The gVisor benchmark has additional requirements:

  • The target platform must be linux/amd64. Nothing else is supported or ever will be.
  • The ptrace API must be enabled on your system. Set /proc/sys/kernel/yama/ptrace_scope appropriately (0 and 1 work, 2 might, 3 will not).

Build

$ go build ./cmd/sweet

Getting Assets

$ ./sweet get

Running the benchmarks

Create a configuration file called config.toml with the following contents:

[[config]]
  name = "myconfig"
  goroot = "<insert some GOROOT here>"

Run the benchmarks by running:

$ ./sweet run -shell config.toml

Benchmark results will appear in the results directory.

-shell will cause the tool to print each action it performs as a shell command. Note that while the shell commands are valid for many systems, they may depend on tools being available on your system that sweet does not require.

Note that by default sweet run expects to be executed in /path/to/x/benchmarks/sweet, that is, the root of the Sweet subdirectory in the x/benchmarks repository. To execute it from somewhere else, point -bench-dir at /path/to/x/benchmarks/sweet/benchmarks.

Tips and Rules of Thumb

  • If you're not confident if your experimental Go toolchain will work with all the benchmarks, try the -short flag to run to get much faster feedback on whether each benchmark builds and runs.
  • You can expect the benchmarks to take a few hours to run with the default settings on a somewhat sizable Linux box.
  • If a benchmark fails to build, run with -shell and copy and re-run the last command to get full output. TODO(mknyszek): Dump the output to the terminal.
  • If a benchmark fails to run, the output should have been captured in the corresponding results file (e.g. if biogo-igor failed, check /path/to/results/biogo-igor/myconfig.results) which is really just the stderr (and usually stdout too) of the benchmark. You can also try to re-run it yourself with the output of -shell.

Memory Requirements

These benchmarks generally try to stress the Go runtime in interesting ways, and some may end up with very large heaps. Therefore, it's recommended to run the suite on a system with at least 16 GiB of RAM available to minimize the chance that results are lost due to an out-of-memory error.

Configuration Format

The configuration is TOML-based and a more detailed description of fields may be found in the help docs for the run subcommand:

$ ./sweet help run

Results Format

Results are produced into a single directory containing each benchmark as a sub-directory.

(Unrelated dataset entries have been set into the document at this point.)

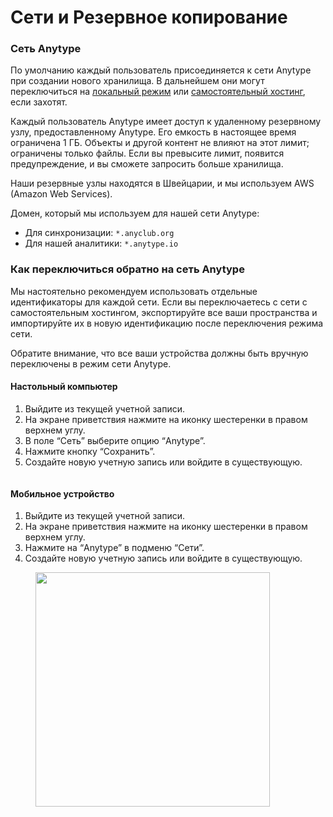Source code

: # Сети и Резервное копирование

### Сеть Anytype

По умолчанию каждый пользователь присоединяется к сети Anytype при создании нового хранилища. В дальнейшем они могут переключиться на [локальный режим](local-only.md "mention") или [самостоятельный хостинг](self-hosted.md "mention"), если захотят.

Каждый пользователь Anytype имеет доступ к удаленному резервному узлу, предоставленному Anytype. Его емкость в настоящее время ограничена 1 ГБ. Объекты и другой контент не влияют на этот лимит; ограничены только файлы. Если вы превысите лимит, появится предупреждение, и вы сможете запросить больше хранилища.

Наши резервные узлы находятся в Швейцарии, и мы используем AWS (Amazon Web Services).

Домен, который мы используем для нашей сети Anytype:

* Для синхронизации: `*.anyclub.org`
* Для нашей аналитики: `*.anytype.io`

### Как переключиться обратно на сеть Anytype

Мы настоятельно рекомендуем использовать отдельные идентификаторы для каждой сети. Если вы переключаетесь с сети с самостоятельным хостингом, экспортируйте все ваши пространства и импортируйте их в новую идентификацию после переключения режима сети.

Обратите внимание, что все ваши устройства должны быть вручную переключены в режим сети Anytype.

#### Настольный компьютер

1. Выйдите из текущей учетной записи.
2. На экране приветствия нажмите на иконку шестеренки в правом верхнем углу.
3. В поле “Сеть” выберите опцию “Anytype”.
4. Нажмите кнопку “Сохранить”.
5. Создайте новую учетную запись или войдите в существующую.

<figure><img src="../../.gitbook/assets/image (51).png" alt=""><figcaption></figcaption></figure>

#### Мобильное устройство

1. Выйдите из текущей учетной записи.
2. На экране приветствия нажмите на иконку шестеренки в правом верхнем углу.
3. Нажмите на “Anytype” в подменю “Сети”.&#x20;
4. Создайте новую учетную запись или войдите в существующую.

<figure><img src="../../.gitbook/assets/Screenshot_20240411-104810_Anytype2.png" alt="" width="375"><figcaption></figcaption></figure>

Within each sub-directory is one file per configuration containing the stderr (and usually combined stdout) of the benchmark run, which also doubles as the benchmark output format.

All results are reported in the standard Go testing package format, such that results may be compared using the benchstat tool.

Results then may also be composed together for easy viewing. For example, if one runs sweet with two configurations named config1 and config2, then to quickly compare all results, do:

$ cat results/*/config1.results > config1.results
$ cat results/*/config2.results > config2.results
$ benchstat config1.results config2.results

Noise

This benchmark suite tries to keep noise low in measurements where possible.

  • Each measurement is taken against a fresh OS process.
  • Benchmarks have been modified to reduce noise from the input.
    • All inputs are deterministic, including implicit inputs, such as querying an existing database.
    • Inputs are loaded into memory when possible instead of streamed from disk.
  • The suite mitigates external effects we can control (e.g. the suite is aware of its co-tenancy with the benchmark and throttles itself when the benchmarks are running).

Tips for Reducing Noise

  • Sweet should be run on a dedicated machine where a perflock daemon is running (to avoid noise due to CPU throttling).
  • Avoid running these benchmarks in cloud environments if possible. Generally the noise inherent to those environments can skew A/B tests and hide small changes in performance. See this paper for more details. Try to use dedicated hardware instead.

Do not compare results produced by separate invocations of the sweet tool.